Infinitely Losing My Edge
Yeah, I'm losing my edge.
I'm losing my edge.
The kids are coming up from behind.
I'm losing my edge.
I'm losing my edge to the kids from Chile and from Spokane.
But I was there.
I was there in 1970.
I was there at the first Onyeabor show in Enugu.
I'm losing my edge.
I'm losing my edge to the kids whose footsteps I hear when they get on the decks.
I'm losing my edge to the internet seekers who can tell me every member of every good group from 1961 to 1973.
I'm losing my edge.
To all the kids in Halifax and Beijing.
I'm losing my edge to the art-school Stockholm kids in little jackets and borrowed nostalgia for the unremembered nineties.
I'm losing my edge.
I'm losing my edge.
I can hear the footsteps every night on the decks.
But I was there.
I was there in 1967 at the first Rodriguez practice in a loft in Detroit.
I was working on the oboe sounds with much patience.
I was there when Captain Beefheart started up his first band.
I told him, "Don't do it that way. You'll never make a dime."
I was there.
I was the first guy playing Juan Atkins to the grime kids.
I played it at Cafe Wha.
Everybody thought I was crazy.
We all know.
I was there.
I was there.
I've never been wrong.
But I'm losing my edge to better-looking people with better ideas and more talent.
And they're actually really, really nice.
I'm losing my edge.
I heard you have a compilation of every good song ever done by anybody.
Every great song by Notorious BIG live in Amsterdam. All the underground hits.
All Pussy Galore tracks. I heard you have a vinyl of every Vainqueur record on German import.
I heard that you have a white label of every seminal disco hit - 1985, '86, '87.
I heard that you have a CD compilation of every good '50s cut and another box set from the '90s.
I hear you're buying a synthesizer and a sitar and are throwing your macbook out the window because you want to make something real. You want to make a Super Lover Cee & Casanova Rud record.
I hear that you and your band have sold your theremin and bought a marimba.
I hear that you and your band have sold your marimba and bought a theremin.
I hear everybody that you know is more relevant than everybody that I know.

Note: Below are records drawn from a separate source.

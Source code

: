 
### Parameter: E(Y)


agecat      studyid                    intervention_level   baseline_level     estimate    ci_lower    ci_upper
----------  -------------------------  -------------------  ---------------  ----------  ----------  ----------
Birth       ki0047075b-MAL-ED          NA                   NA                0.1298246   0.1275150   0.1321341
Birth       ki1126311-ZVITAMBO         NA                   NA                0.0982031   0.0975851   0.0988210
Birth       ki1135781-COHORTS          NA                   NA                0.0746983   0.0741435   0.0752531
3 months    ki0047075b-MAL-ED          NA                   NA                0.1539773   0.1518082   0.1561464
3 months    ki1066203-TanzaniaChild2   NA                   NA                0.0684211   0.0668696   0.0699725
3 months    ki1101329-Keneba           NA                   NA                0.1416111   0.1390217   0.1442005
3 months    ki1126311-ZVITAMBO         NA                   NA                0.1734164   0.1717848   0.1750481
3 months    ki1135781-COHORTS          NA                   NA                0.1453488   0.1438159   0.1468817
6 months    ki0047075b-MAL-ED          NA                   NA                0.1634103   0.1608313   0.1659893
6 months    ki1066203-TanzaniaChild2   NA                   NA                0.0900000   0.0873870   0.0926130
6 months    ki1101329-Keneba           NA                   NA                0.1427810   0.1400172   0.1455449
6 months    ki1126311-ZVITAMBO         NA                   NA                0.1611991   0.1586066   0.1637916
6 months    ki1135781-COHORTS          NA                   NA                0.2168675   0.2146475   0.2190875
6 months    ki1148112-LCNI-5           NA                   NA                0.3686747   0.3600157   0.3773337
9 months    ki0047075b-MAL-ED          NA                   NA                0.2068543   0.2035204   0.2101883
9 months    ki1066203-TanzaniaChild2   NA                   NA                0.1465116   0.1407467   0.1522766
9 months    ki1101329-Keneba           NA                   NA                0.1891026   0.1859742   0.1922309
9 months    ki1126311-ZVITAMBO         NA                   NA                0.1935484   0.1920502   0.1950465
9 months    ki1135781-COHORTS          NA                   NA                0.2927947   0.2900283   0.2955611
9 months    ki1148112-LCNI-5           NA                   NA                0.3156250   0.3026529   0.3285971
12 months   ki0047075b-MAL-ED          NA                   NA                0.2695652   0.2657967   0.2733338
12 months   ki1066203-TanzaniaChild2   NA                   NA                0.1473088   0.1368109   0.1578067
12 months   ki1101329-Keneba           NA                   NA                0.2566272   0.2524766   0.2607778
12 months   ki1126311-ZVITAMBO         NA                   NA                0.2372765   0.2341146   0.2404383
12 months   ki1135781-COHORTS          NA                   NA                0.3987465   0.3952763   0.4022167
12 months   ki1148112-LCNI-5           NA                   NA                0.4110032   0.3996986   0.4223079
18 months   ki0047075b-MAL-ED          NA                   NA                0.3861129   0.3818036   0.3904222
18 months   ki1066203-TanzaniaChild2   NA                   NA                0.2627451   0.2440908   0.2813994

But have you seen my records?
Fat Boys,
Depeche Mode,
Bluetip,
The Neon Judgement,
Harpers Bizarre,
Thee Headcoats,
Lalann,
Moby Grape,
Blossom Toes,
Livin' Joy,
Hasil Adkins,
The Real Kids,
Bobby Byrd,
The Chocolate Watch Band,
Scrapy,
the Soft Cell,
Shoche,
The Golliwogs,
Bauhaus,
Skaos,
David Axelrod,
Ultra Naté,
Sugar Minott,
Scion,
The Smoke,
10cc,
Brand Nubian,
Fear,
Erykah Badu,
The Gun Club,
Model 500,
Deutsch Amerikanische Freundschaft,
Gabor Szabo,
Deadbeat,
Surgeon,
Heavy D & The Boyz,
the Fania All-Stars,
Blake Baxter,
Gong,
The Remains,
Bang on a Can All-Stars,
Sad Lovers and Giants,
The Moody Blues,
Bobby Hutcherson,
Barbara Tucker,
Hot Snakes,
The Fire Engines,
the Bar-Kays,
LL Cool J,
Brothers Johnson,
Pharoah Sanders,
Robert Görl,
Danielle Patucci,
Rotary Connection,
Kerri Chandler,
Cybotron,
The Fugs,
Anthony Braxton,
Grey Daturas,
Kevin Saunderson,
The Zeros,
The Fuzztones,
Visage, Visage, Visage, Visage.
You don't know what you really want.
You don't know what you really want.
You don't know what you really want.
You don't know what you really want.
You don't know what you really want.
You don't know what you really want.
You don't know what you really want.
You don't know what you really want.
You don't know what you really want.
You don't know what you really want.
You don't know what you really want.
You don't know what you really want.
You don't know what you really want.
You don't know what you really want.
You don't know what you really want.